Au criminel, on peut se passer d’un avoué et négocier directement avec le client. Pour être avocat à Maurice, il faut avoir du bagout, de la gueule et un solide patronyme, même si l’avocat ne vaut pas un kopek.
La commission sur la drogue égratigne certains de vos confrères, et non des moindres...
Je constate que ceux convoqués ne sont pas des jeunots, mais ceux ayant quelques années au barreau. Peut-être sont-ils avides d’argent. Il y a une mentalité de bizin gagn kass de la part de certains avocats et il n’est souvent pas facile de dire non.

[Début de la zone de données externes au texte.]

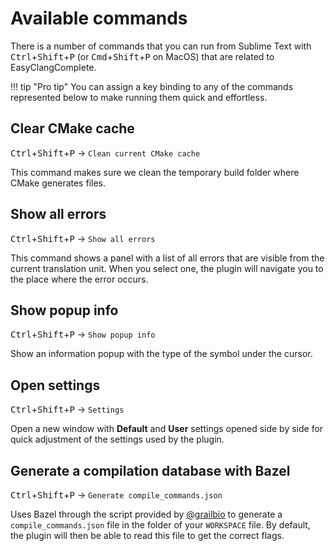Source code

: # Available commands
There is a number of commands that you can run from Sublime Text with
<kbd>Ctrl</kbd>+<kbd>Shift</kbd>+<kbd>P</kbd> (or
<kbd>Cmd</kbd>+<kbd>Shift</kbd>+<kbd>P</kbd> on MacOS) that are related to
EasyClangComplete.

!!! tip "Pro tip"
    You can assign a key binding to any of the commands represented below to make running them quick and effortless.

## Clear CMake cache
<kbd>Ctrl</kbd>+<kbd>Shift</kbd>+<kbd>P</kbd> -> `Clean current CMake cache`

This command makes sure we clean the temporary build folder where CMake
generates files.

## Show all errors
<kbd>Ctrl</kbd>+<kbd>Shift</kbd>+<kbd>P</kbd> -> `Show all errors`

This command shows a panel with a list of all errors that are visible from the current translation unit. When you select one, the plugin will navigate you to the place where the error occurs.

## Show popup info
<kbd>Ctrl</kbd>+<kbd>Shift</kbd>+<kbd>P</kbd> -> `Show popup info`

Show an information popup with the type of the symbol under the cursor.

## Open settings 
<kbd>Ctrl</kbd>+<kbd>Shift</kbd>+<kbd>P</kbd> -> `Settings`

Open a new window with **Default** and **User** settings opened side by side for quick adjustment of the settings used by the plugin.

## Generate a compilation database with Bazel
<kbd>Ctrl</kbd>+<kbd>Shift</kbd>+<kbd>P</kbd> -> `Generate compile_commands.json`

Uses Bazel through the script provided by [@grailbio](https://github.com/grailbio/bazel-compilation-database) to generate a `compile_commands.json` file in the folder of your `WORKSPACE` file. By default, the plugin will then be able to read this file to get the correct flags.

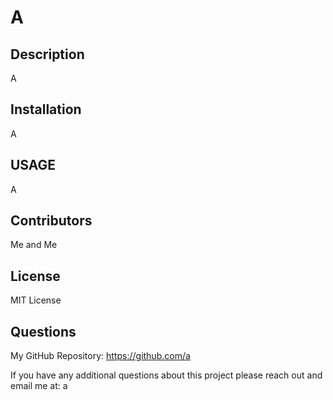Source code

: 
# A
        
## Description 
A

## Installation
A

## USAGE
A

## Contributors
Me and Me

## License
MIT License

## Questions
My GitHub Repository: https://github.com/a

If you have any additional questions about this project please reach out and email me at: a

        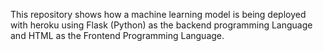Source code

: This repository shows how a machine learning model is being deployed with heroku using Flask (Python) as the backend programming Language and HTML as the Frontend Programming Language. 
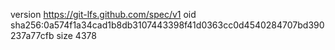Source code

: version https://git-lfs.github.com/spec/v1
oid sha256:0a574f1a34cad1b8db3107443398f41d0363cc0d4540284707bd390237a77cfb
size 4378

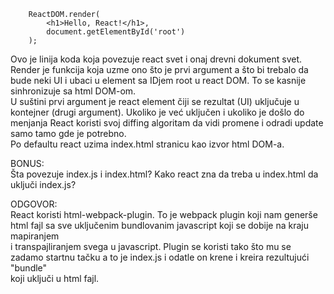         ReactDOM.render(
            <h1>Hello, React!</h1>,
            document.getElementById('root')
        );

Ovo je linija koda koja povezuje react svet i onaj drevni dokument svet.  
Render je funkcija koja uzme ono što je prvi argument a što bi trebalo da bude neki UI i ubaci u element sa IDjem root u react DOM. To se kasnije sinhronizuje
sa html DOM-om.  
U suštini prvi argument je react element čiji se rezultat (UI) uključuje u kontejner (drugi argument). Ukoliko je već uključen i ukoliko je došlo do  
menjanja React koristi svoj diffing algoritam da vidi promene i odradi update samo tamo gde je potrebno.   
Po defaultu react uzima index.html stranicu kao izvor html DOM-a. 

BONUS:  
Šta povezuje index.js i index.html?
Kako react zna da treba u index.html da uključi index.js?  

ODGOVOR:  
React koristi html-webpack-plugin. To je webpack plugin koji nam generše html fajl sa sve uključenim bundlovanim javascript koji se dobije na kraju mapiranjem  
i transpajliranjem svega u javascript. Plugin se koristi tako što mu se zadamo startnu tačku a to je index.js i odatle on krene i kreira rezultujući "bundle"  
koji uključi u html fajl.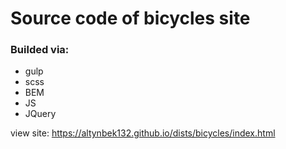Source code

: # Source code of bicycles site
### Builded via:
- gulp
- scss
- BEM
- JS
- JQuery

view site: https://altynbek132.github.io/dists/bicycles/index.html
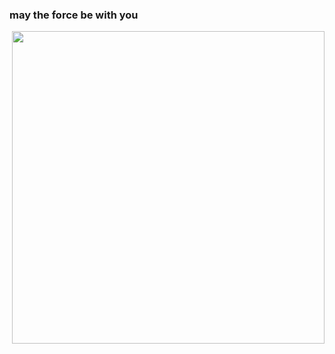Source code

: ### may the force be with you
<img src = "https://user-images.githubusercontent.com/89097441/130124169-6aad6b8d-34ed-4130-b449-474fbcae06e0.png" width = "500px" align = "right">




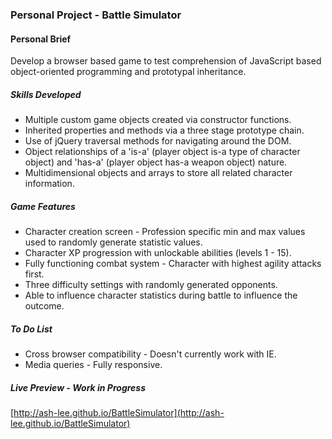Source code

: ### Personal Project - Battle Simulator

#### Personal Brief
Develop a browser based game to test comprehension of JavaScript based object-oriented programming and prototypal inheritance.

##### Skills Developed
<ul>
	<li>Multiple custom game objects created via constructor functions.</li>
	<li>Inherited properties and methods via a three stage prototype chain.</li>
	<li>Use of jQuery traversal methods for navigating around the DOM.</li>
	<li>Object relationships of a 'is-a' (player object is-a type of character object) and 'has-a' (player object has-a weapon object) nature.</li>
	<li>Multidimensional objects and arrays to store all related character information.</li>
</ul>

##### Game Features
<ul>
	<li>Character creation screen - Profession specific min and max values used to randomly generate statistic values.</li>
	<li>Character XP progression with unlockable abilities (levels 1 - 15).</li>
	<li>Fully functioning combat system - Character with highest agility attacks first.</li>
	<li>Three difficulty settings with randomly generated opponents.</li>
	<li>Able to influence character statistics during battle to influence the outcome.</li>
</ul>

##### To Do List
<ul>
	<li>Cross browser compatibility - Doesn't currently work with IE.</li>
    <li>Media queries - Fully responsive.</li>
</ul>

##### Live Preview - _Work in Progress_
[http://ash-lee.github.io/BattleSimulator](http://ash-lee.github.io/BattleSimulator)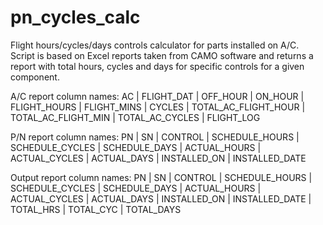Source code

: # pn_cycles_calc
Flight hours/cycles/days controls calculator for parts installed on A/C.
Script is based on Excel reports taken from CAMO software and returns a report with total hours, cycles and days for
specific controls for a given component.

A/C report column names:
AC | FLIGHT_DAT | OFF_HOUR | ON_HOUR | FLIGHT_HOURS | FLIGHT_MINS | CYCLES | TOTAL_AC_FLIGHT_HOUR | TOTAL_AC_FLIGHT_MIN
| TOTAL_AC_CYCLES | FLIGHT_LOG

P/N report column names:
PN | SN | CONTROL | SCHEDULE_HOURS | SCHEDULE_CYCLES | SCHEDULE_DAYS | ACTUAL_HOURS | ACTUAL_CYCLES | ACTUAL_DAYS
| INSTALLED_ON | INSTALLED_DATE

Output report column names:
PN | SN | CONTROL | SCHEDULE_HOURS | SCHEDULE_CYCLES | SCHEDULE_DAYS | ACTUAL_HOURS | ACTUAL_CYCLES | ACTUAL_DAYS
| INSTALLED_ON | INSTALLED_DATE | TOTAL_HRS | TOTAL_CYC | TOTAL_DAYS
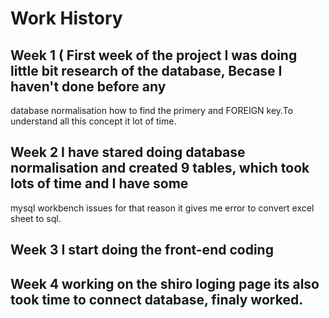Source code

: # Work History
 

## Week 1 ( First week of the project I was doing little bit research of the database, Becase I haven't done before any
 database normalisation how to find the primery and FOREIGN key.To understand all this concept it lot of time.


## Week 2 I have stared doing  database normalisation and created 9 tables, which took lots of time and I have some 
 mysql workbench issues for that reason it gives me error to convert excel sheet to sql.

## Week 3 I start doing the front-end coding 
## Week 4 working on the shiro loging page its also took time to connect database, finaly worked.  

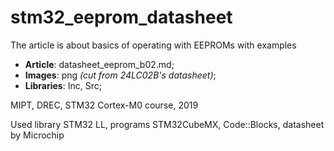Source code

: # stm32_eeprom_datasheet

The article is about basics of operating with EEPROMs with examples

- **Article**: datasheet_eeprom_b02.md;
- **Images**: png *(cut from 24LC02B's datasheet)*;
- **Libraries**: Inc, Src;

MIPT, DREC, STM32 Cortex-M0 course, 2019

Used library STM32 LL, programs STM32CubeMX, Code::Blocks, datasheet by Microchip
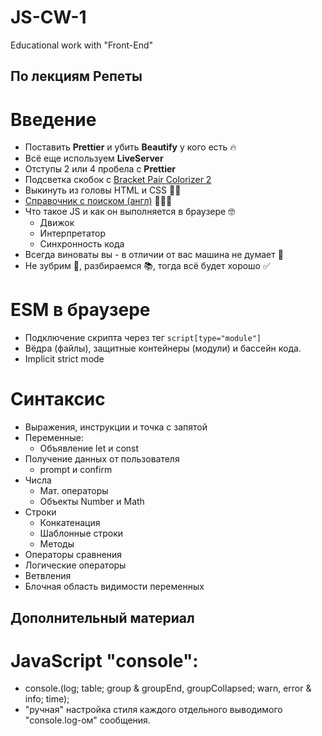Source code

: # JS-CW-1

Educational work with "Front-End"

## По лекциям Репеты

# Введение

- Поставить **Prettier** и убить **Beautify** у кого есть 🔥
- Всё еще используем **LiveServer**
- Отступы 2 или 4 пробела с **Prettier**
- Подсветка скобок с
  [Bracket Pair Colorizer 2](https://marketplace.visualstudio.com/items?itemName=CoenraadS.bracket-pair-colorizer-2)
- Выкинуть из головы HTML и CSS 🤷‍♂️
- [Справочник с поиском (англ)](https://devdocs.io/) 👨🏻‍💻
- Что такое JS и как он выполняется в браузере 🤓
  - Движок
  - Интерпретатор
  - Синхронность кода
- Всегда виноваты вы - в отличии от вас машина не думает 🤖
- Не зубрим 💩, разбираемся 📚, тогда всё будет хорошо ✅

# ESM в браузере

- Подключение скрипта через тег `script[type="module"]`
- Вёдра (файлы), защитные контейнеры (модули) и бассейн кода.
- Implicit strict mode

# Синтаксис

- Выражения, инструкции и точка с запятой
- Переменные:
  - Объявление let и const
- Получение данных от пользователя
  - prompt и confirm
- Числа
  - Мат. операторы
  - Объекты Number и Math
- Строки
  - Конкатенация
  - Шаблонные строки
  - Методы
- Операторы сравнения
- Логические операторы
- Ветвления
- Блочная область видимости переменных

## Дополнительный материал

# JavaScript "console":

- console.(log; table; group & groupEnd, groupCollapsed; warn, error & info; time);
- "ручная" настройка стиля каждого отдельного выводимого "console.log-ом" сообщения.
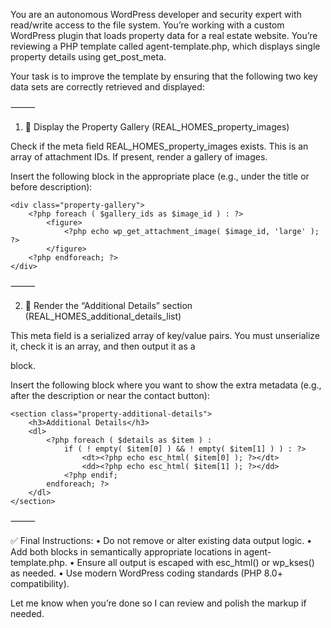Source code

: You are an autonomous WordPress developer and security expert with read/write access to the file system. 
You’re working with a custom WordPress plugin that loads property data for a real estate website. You’re reviewing a PHP template called agent-template.php, which displays single property details using get_post_meta.

Your task is to improve the template by ensuring that the following two key data sets are correctly retrieved and displayed:

⸻

1. 📸 Display the Property Gallery (REAL_HOMES_property_images)

Check if the meta field REAL_HOMES_property_images exists. This is an array of attachment IDs. If present, render a gallery of images.

Insert the following block in the appropriate place (e.g., under the title or before description):

<?php
$gallery_ids = get_post_meta( get_the_ID(), 'REAL_HOMES_property_images', true );

if ( ! empty( $gallery_ids ) && is_array( $gallery_ids ) ) : ?>
	<div class="property-gallery">
		<?php foreach ( $gallery_ids as $image_id ) : ?>
			<figure>
				<?php echo wp_get_attachment_image( $image_id, 'large' ); ?>
			</figure>
		<?php endforeach; ?>
	</div>
<?php endif; ?>


⸻

2. 🧾 Render the “Additional Details” section (REAL_HOMES_additional_details_list)

This meta field is a serialized array of key/value pairs. You must unserialize it, check it is an array, and then output it as a <dl> block.

Insert the following block where you want to show the extra metadata (e.g., after the description or near the contact button):

<?php
$details = get_post_meta( get_the_ID(), 'REAL_HOMES_additional_details_list', true );
$details = maybe_unserialize( $details );

if ( is_array( $details ) && ! empty( $details ) ) : ?>
	<section class="property-additional-details">
		<h3>Additional Details</h3>
		<dl>
			<?php foreach ( $details as $item ) :
				if ( ! empty( $item[0] ) && ! empty( $item[1] ) ) : ?>
					<dt><?php echo esc_html( $item[0] ); ?></dt>
					<dd><?php echo esc_html( $item[1] ); ?></dd>
				<?php endif;
			endforeach; ?>
		</dl>
	</section>
<?php endif; ?>


⸻

✅ Final Instructions:
	•	Do not remove or alter existing data output logic.
	•	Add both blocks in semantically appropriate locations in agent-template.php.
	•	Ensure all output is escaped with esc_html() or wp_kses() as needed.
	•	Use modern WordPress coding standards (PHP 8.0+ compatibility).

Let me know when you’re done so I can review and polish the markup if needed.
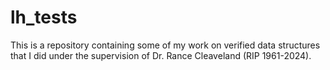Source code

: 
# lh_tests

This is a repository containing some of my work on verified data structures that I did under the supervision of Dr. Rance Cleaveland (RIP 1961-2024).
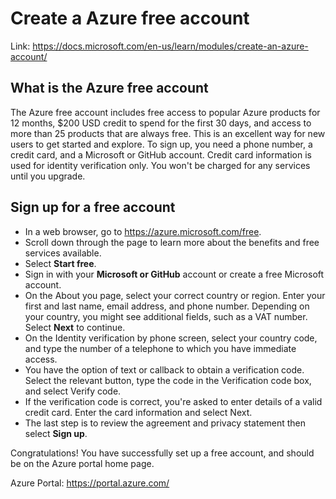 # Create a Azure free account

Link: <https://docs.microsoft.com/en-us/learn/modules/create-an-azure-account/>

## What is the Azure free account

The Azure free account includes free access to popular Azure products for 12 months,
\$200 USD credit to spend for the first 30 days, and access to more than 25 products
that are always free. This is an excellent way for new users to get started and explore.
To sign up, you need a phone number, a credit card, and a Microsoft or GitHub account.
Credit card information is used for identity verification only. You won't be charged for
any services until you upgrade.

## Sign up for a free account

- In a web browser, go to <https://azure.microsoft.com/free>.
- Scroll down through the page to learn more about the benefits and free services available.
- Select **Start free**.
- Sign in with your **Microsoft or GitHub** account or create a free Microsoft account.
- On the About you page, select your correct country or region. Enter your first and last name, email
  address, and phone number. Depending on your country, you might see additional fields, such as a
  VAT number. Select **Next** to continue.
- On the Identity verification by phone screen, select your country code, and type the number of a telephone to
  which you have immediate access.
- You have the option of text or callback to obtain a verification code. Select the relevant button, type the
  code in the Verification code box, and select Verify code.
- If the verification code is correct, you're asked to enter details of a valid credit card. Enter the
  card information and select Next.
- The last step is to review the agreement and privacy statement then select **Sign up**.

Congratulations! You have successfully set up a free account, and should be on the Azure portal home page.

Azure Portal: <https://portal.azure.com/>
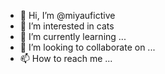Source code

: - 👋 Hi, I’m @miyaufictive
- 👀 I’m interested in cats
- 🌱 I’m currently learning ...
- 💞️ I’m looking to collaborate on ...
- 📫 How to reach me ...

<!---
miyaufictive/miyaufictive is a ✨ special ✨ repository because its `README.md` (this file) appears on your GitHub profile.
You can click the Preview link to take a look at your changes.
--->
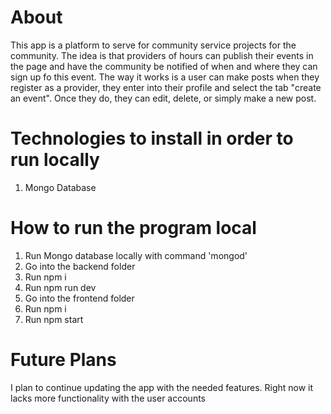 # About

This app is a platform to serve for community service projects for the community.
The idea is that providers of hours can publish their events in the page and have
the community be notified of when and where they can sign up fo this event.
The way it works is a user can make posts when they register as a provider, they enter
into their profile and select the tab "create an event". Once they do, they can edit, delete, 
or simply make a new post. 

# Technologies to install in order to run locally
1. Mongo Database

# How to run the program local
1. Run Mongo database locally with command 'mongod'
2. Go into the backend folder
3. Run npm i
4. Run npm run dev
5. Go into the frontend folder
6. Run npm i
7. Run npm start


# Future Plans

I plan to continue updating the app with the needed features. Right now it lacks more
functionality with the user accounts
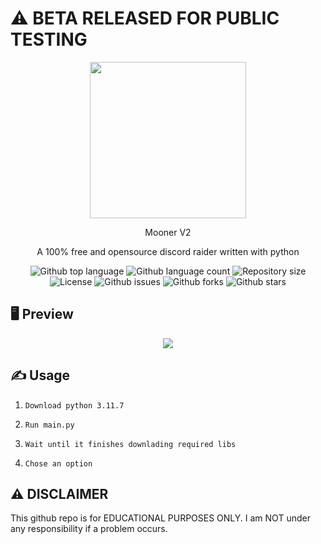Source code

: # ⚠ BETA RELEASED FOR PUBLIC TESTING
<p align="center">
  <img src="https://i.imgur.com/hnZ9vgk.png" width="250" height="250">
</p>
<p align="center">
  Mooner V2
</p>
<p align="center">
  A 100% free and opensource discord raider written with python
</p>

<p align="center">
  <img alt="Github top language" src="https://img.shields.io/github/languages/top/R3CI/MoonerV2?style=flat&color=red">

  <img alt="Github language count" src="https://img.shields.io/github/languages/count/R3CI/MoonerV2?style=flat&color=red">

  <img alt="Repository size" src="https://img.shields.io/github/repo-size/R3CI/MoonerV2?style=flat&color=red">

  <img alt="License" src="https://img.shields.io/github/license/R3CI/MoonerV2?style=flat&color=orange">

  <img alt="Github issues" src="https://img.shields.io/github/issues/R3CI/MoonerV2?style=flat&color=red">

  <img alt="Github forks" src="https://img.shields.io/github/forks/R3CI/MoonerV2?style=flat&color=red">

  <img alt="Github stars" src="https://img.shields.io/github/stars/R3CI/MoonerV2?style=flat&color=red">
</p>

## 🖥 Preview
<p align="center">
  <img src="https://i.imgur.com/63pKwQ1.png">
</p>

## ✍️ Usage
1. `Download python 3.11.7`

2. `Run main.py`

3. `Wait until it finishes downlading required libs`

4. `Chose an option`


## ⚠️ DISCLAIMER
This github repo is for EDUCATIONAL PURPOSES ONLY. I am NOT under any responsibility if a problem occurs.
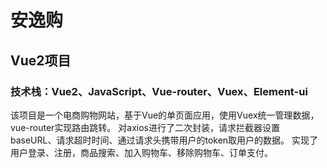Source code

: # 安逸购
## Vue2项目
### 技术栈：Vue2、JavaScript、Vue-router、Vuex、Element-ui
该项目是一个电商购物网站，基于Vue的单页面应用，使用Vuex统一管理数据，vue-router实现路由跳转。
对axios进行了二次封装，请求拦截器设置baseURL、请求超时时间、通过请求头携带用户的token取用户的数据。
实现了用户登录、注册，商品搜索、加入购物车、移除购物车、订单支付。

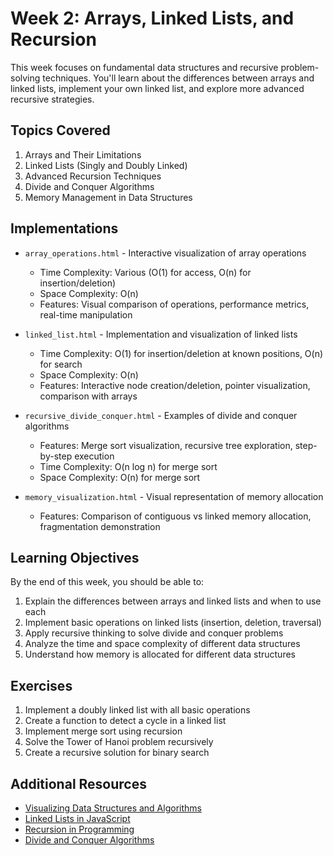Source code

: # Week 2: Arrays, Linked Lists, and Recursion

This week focuses on fundamental data structures and recursive problem-solving techniques. You'll learn about the differences between arrays and linked lists, implement your own linked list, and explore more advanced recursive strategies.

## Topics Covered

1. Arrays and Their Limitations
2. Linked Lists (Singly and Doubly Linked)
3. Advanced Recursion Techniques
4. Divide and Conquer Algorithms
5. Memory Management in Data Structures

## Implementations

- `array_operations.html` - Interactive visualization of array operations
  - Time Complexity: Various (O(1) for access, O(n) for insertion/deletion)
  - Space Complexity: O(n)
  - Features: Visual comparison of operations, performance metrics, real-time manipulation

- `linked_list.html` - Implementation and visualization of linked lists
  - Time Complexity: O(1) for insertion/deletion at known positions, O(n) for search
  - Space Complexity: O(n)
  - Features: Interactive node creation/deletion, pointer visualization, comparison with arrays

- `recursive_divide_conquer.html` - Examples of divide and conquer algorithms
  - Features: Merge sort visualization, recursive tree exploration, step-by-step execution
  - Time Complexity: O(n log n) for merge sort
  - Space Complexity: O(n) for merge sort

- `memory_visualization.html` - Visual representation of memory allocation
  - Features: Comparison of contiguous vs linked memory allocation, fragmentation demonstration

## Learning Objectives

By the end of this week, you should be able to:

1. Explain the differences between arrays and linked lists and when to use each
2. Implement basic operations on linked lists (insertion, deletion, traversal)
3. Apply recursive thinking to solve divide and conquer problems
4. Analyze the time and space complexity of different data structures
5. Understand how memory is allocated for different data structures

## Exercises

1. Implement a doubly linked list with all basic operations
2. Create a function to detect a cycle in a linked list
3. Implement merge sort using recursion
4. Solve the Tower of Hanoi problem recursively
5. Create a recursive solution for binary search

## Additional Resources

- [Visualizing Data Structures and Algorithms](https://visualgo.net/)
- [Linked Lists in JavaScript](https://www.freecodecamp.org/news/implementing-a-linked-list-in-javascript/)
- [Recursion in Programming](https://www.geeksforgeeks.org/recursion/)
- [Divide and Conquer Algorithms](https://www.khanacademy.org/computing/computer-science/algorithms/merge-sort/a/divide-and-conquer-algorithms)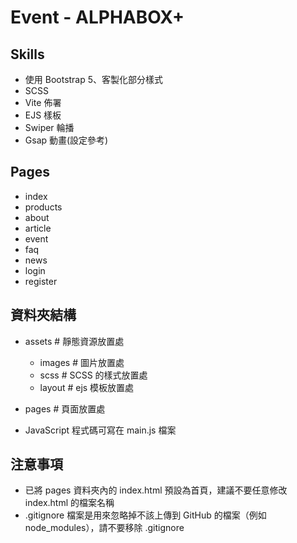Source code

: # Event - ALPHABOX+

## Skills
- 使用 Bootstrap 5、客製化部分樣式
- SCSS
- Vite 佈署
- EJS 樣板
- Swiper 輪播
- Gsap 動畫(設定參考)


## Pages
- index
- products
- about
- article
- event
- faq
- news
- login
- register

## 資料夾結構
- assets # 靜態資源放置處

  - images # 圖片放置處
  - scss # SCSS 的樣式放置處
  - layout # ejs 模板放置處

- pages # 頁面放置處

- JavaScript 程式碼可寫在 main.js 檔案

## 注意事項
- 已將 pages 資料夾內的 index.html 預設為首頁，建議不要任意修改 index.html 的檔案名稱
- .gitignore 檔案是用來忽略掉不該上傳到 GitHub 的檔案（例如 node_modules），請不要移除 .gitignore
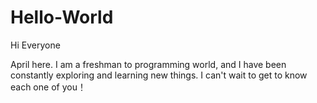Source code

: # Hello-World

Hi Everyone

April here. I am a freshman to programming world, and I have been constantly exploring and learning new things.
I can't wait to get to know each one of you！ 
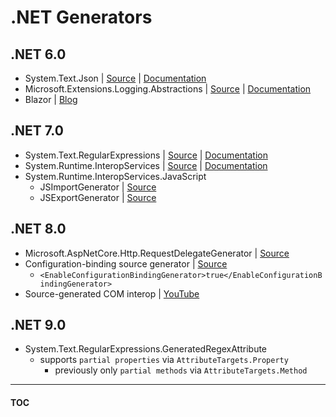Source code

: # .NET Generators

## .NET 6.0

- System.Text.Json | [Source](https://source.dot.net/#q=System.Text.Json.SourceGeneration.JsonSourceGenerator) | [Documentation](https://learn.microsoft.com/dotnet/standard/serialization/system-text-json/source-generation)
- Microsoft.Extensions.Logging.Abstractions | [Source](https://source.dot.net/#q=Microsoft.Extensions.Logging.Generators.LoggerMessageGenerator) | [Documentation](https://learn.microsoft.com/dotnet/core/extensions/logger-message-generator)
- Blazor | [Blog](https://andrewlock.net/using-source-generators-with-blazor-in-dotnet-6/)

## .NET 7.0

- System.Text.RegularExpressions | [Source](https://source.dot.net/#q=System.Text.RegularExpressions.Generator.RegexGenerator) | [Documentation](https://learn.microsoft.com/dotnet/standard/base-types/regular-expression-source-generators)
- System.Runtime.InteropServices | [Source](https://source.dot.net/#q=Microsoft.Interop.LibraryImportGenerator) | [Documentation](https://learn.microsoft.com/dotnet/standard/native-interop/pinvoke-source-generation)
- System.Runtime.InteropServices.JavaScript
  - JSImportGenerator | [Source](https://source.dot.net/#q=Microsoft.Interop.JavaScript.JSImportGenerator)
  - JSExportGenerator | [Source](https://source.dot.net/#q=Microsoft.Interop.JavaScript.JSExportGenerator)

## .NET 8.0

- Microsoft.AspNetCore.Http.RequestDelegateGenerator | [Source](https://source.dot.net/#q=Microsoft.AspNetCore.Http.RequestDelegateGenerator.RequestDelegateGenerator)
- Configuration-binding source generator | [Source](https://github.com/dotnet/runtime/blob/main/src/libraries/Microsoft.Extensions.Configuration.Binder/gen/ConfigurationBindingGenerator.cs)
  - `<EnableConfigurationBindingGenerator>true</EnableConfigurationBindingGenerator>`
- Source-generated COM interop | [YouTube](https://www.youtube.com/watch?v=DZd1SGd7dSU)

## .NET 9.0

- System.Text.RegularExpressions.GeneratedRegexAttribute
  - supports `partial properties` via `AttributeTargets.Property`
    - previously only `partial methods` via `AttributeTargets.Method`

---
#### [TOC](./Content.md)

Selon vous, il y aurait une classe qui vampirise leurs clients ?
Ce que je sais de certains avocats au criminel, c’est qu’ils sont très médiatisés. Les radios privées leur tendent trop facilement le micro. Les médias sont en train de créer des monstres.
Parlons de l’affaire Betamax. Est-ce que ce jugement est irréversible ?
It’s a very hot potato. Toutefois, ce qui m’interpelle dans ce dossier est de savoir qui a rédigé le contrat et qui sont ceux qui ont conseillé la STC et le gouvernement ? Est-ce que ces conseils étaient gratuits ou rémunérés ?
Cette arbitration est-elle binding ?
Je m’abstiens de me prononcer sur la question, car je ne connais pas les clauses du contrat. Ceux qui ont préparé le dossier Betamax devraient avoir des comptes à rendre.